Print nothing but the lines below starting at the line that holds "Each account has" and ending at the line that holds "Roughly synomymous to", including both, each exactly as written.
Segment Start: Records for this exercise
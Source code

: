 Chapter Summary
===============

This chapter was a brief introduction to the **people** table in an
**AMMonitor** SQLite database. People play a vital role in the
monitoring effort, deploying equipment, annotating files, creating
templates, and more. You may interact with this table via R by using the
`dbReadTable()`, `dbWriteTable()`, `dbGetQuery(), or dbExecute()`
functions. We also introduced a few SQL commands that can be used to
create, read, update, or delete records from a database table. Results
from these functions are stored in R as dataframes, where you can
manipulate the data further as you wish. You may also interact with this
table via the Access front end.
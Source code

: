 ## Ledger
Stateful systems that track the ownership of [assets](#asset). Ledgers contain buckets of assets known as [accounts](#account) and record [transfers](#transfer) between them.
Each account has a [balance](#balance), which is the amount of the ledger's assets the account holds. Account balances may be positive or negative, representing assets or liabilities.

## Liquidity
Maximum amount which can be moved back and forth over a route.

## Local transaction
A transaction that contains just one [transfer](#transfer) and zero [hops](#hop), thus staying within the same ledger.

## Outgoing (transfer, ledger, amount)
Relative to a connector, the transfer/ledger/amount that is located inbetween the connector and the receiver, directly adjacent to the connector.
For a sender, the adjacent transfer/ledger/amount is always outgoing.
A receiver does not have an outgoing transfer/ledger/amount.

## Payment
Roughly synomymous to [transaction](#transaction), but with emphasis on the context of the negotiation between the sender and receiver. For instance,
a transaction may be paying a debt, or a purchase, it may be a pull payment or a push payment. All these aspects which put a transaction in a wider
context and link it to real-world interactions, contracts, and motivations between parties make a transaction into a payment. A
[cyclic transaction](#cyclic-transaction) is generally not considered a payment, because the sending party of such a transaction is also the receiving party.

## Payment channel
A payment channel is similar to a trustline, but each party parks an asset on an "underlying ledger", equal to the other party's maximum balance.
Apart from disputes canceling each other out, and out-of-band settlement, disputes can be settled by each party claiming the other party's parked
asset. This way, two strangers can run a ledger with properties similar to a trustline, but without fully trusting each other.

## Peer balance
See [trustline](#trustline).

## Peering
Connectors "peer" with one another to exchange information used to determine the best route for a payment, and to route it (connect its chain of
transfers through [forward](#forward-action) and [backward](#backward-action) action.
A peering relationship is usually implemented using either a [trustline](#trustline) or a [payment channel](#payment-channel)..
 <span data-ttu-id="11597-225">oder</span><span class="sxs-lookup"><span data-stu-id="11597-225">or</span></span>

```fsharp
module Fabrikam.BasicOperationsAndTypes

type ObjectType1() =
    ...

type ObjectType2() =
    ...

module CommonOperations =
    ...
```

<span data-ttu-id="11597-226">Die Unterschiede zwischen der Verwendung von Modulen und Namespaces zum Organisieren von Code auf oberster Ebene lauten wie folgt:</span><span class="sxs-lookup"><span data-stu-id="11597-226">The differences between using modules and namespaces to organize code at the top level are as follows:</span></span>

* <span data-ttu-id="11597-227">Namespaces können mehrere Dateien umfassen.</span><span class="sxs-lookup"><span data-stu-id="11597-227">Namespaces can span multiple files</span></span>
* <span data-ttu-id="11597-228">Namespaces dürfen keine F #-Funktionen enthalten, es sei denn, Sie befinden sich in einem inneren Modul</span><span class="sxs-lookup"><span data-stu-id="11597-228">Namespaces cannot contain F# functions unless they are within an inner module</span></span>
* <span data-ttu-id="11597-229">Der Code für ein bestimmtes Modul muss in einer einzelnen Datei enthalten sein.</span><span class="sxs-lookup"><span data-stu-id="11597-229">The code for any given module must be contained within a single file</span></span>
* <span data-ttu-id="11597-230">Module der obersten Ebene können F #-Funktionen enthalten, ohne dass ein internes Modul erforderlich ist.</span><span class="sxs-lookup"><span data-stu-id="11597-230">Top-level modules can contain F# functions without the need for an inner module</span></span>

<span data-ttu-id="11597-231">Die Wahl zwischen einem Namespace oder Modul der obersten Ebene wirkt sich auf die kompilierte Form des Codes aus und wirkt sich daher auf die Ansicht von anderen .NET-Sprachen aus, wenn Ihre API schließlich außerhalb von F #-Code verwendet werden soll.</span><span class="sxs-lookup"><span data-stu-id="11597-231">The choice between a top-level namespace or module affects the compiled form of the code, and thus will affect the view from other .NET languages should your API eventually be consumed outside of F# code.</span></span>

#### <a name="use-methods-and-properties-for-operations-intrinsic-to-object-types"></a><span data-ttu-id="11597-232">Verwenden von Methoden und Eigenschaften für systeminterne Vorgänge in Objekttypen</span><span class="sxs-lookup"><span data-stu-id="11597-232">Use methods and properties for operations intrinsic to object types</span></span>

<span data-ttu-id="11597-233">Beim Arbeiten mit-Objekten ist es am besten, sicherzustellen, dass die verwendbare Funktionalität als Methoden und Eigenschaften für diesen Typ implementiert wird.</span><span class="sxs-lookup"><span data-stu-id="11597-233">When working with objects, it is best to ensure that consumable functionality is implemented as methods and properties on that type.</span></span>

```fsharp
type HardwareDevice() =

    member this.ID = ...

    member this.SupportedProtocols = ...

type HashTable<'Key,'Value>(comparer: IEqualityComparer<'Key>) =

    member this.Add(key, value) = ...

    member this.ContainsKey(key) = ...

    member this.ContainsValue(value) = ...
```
Segment End: Records for this exercise
Exercise response:
Each account has a [balance](#balance), which is the amount of the ledger's assets the account holds. Account balances may be positive or negative, representing assets or liabilities.

## Liquidity
Maximum amount which can be moved back and forth over a route.

## Local transaction
A transaction that contains just one [transfer](#transfer) and zero [hops](#hop), thus staying within the same ledger.

## Outgoing (transfer, ledger, amount)
Relative to a connector, the transfer/ledger/amount that is located inbetween the connector and the receiver, directly adjacent to the connector.
For a sender, the adjacent transfer/ledger/amount is always outgoing.
A receiver does not have an outgoing transfer/ledger/amount.

## Payment
Roughly synomymous to [transaction](#transaction), but with emphasis on the context of the negotiation between the sender and receiver. For instance,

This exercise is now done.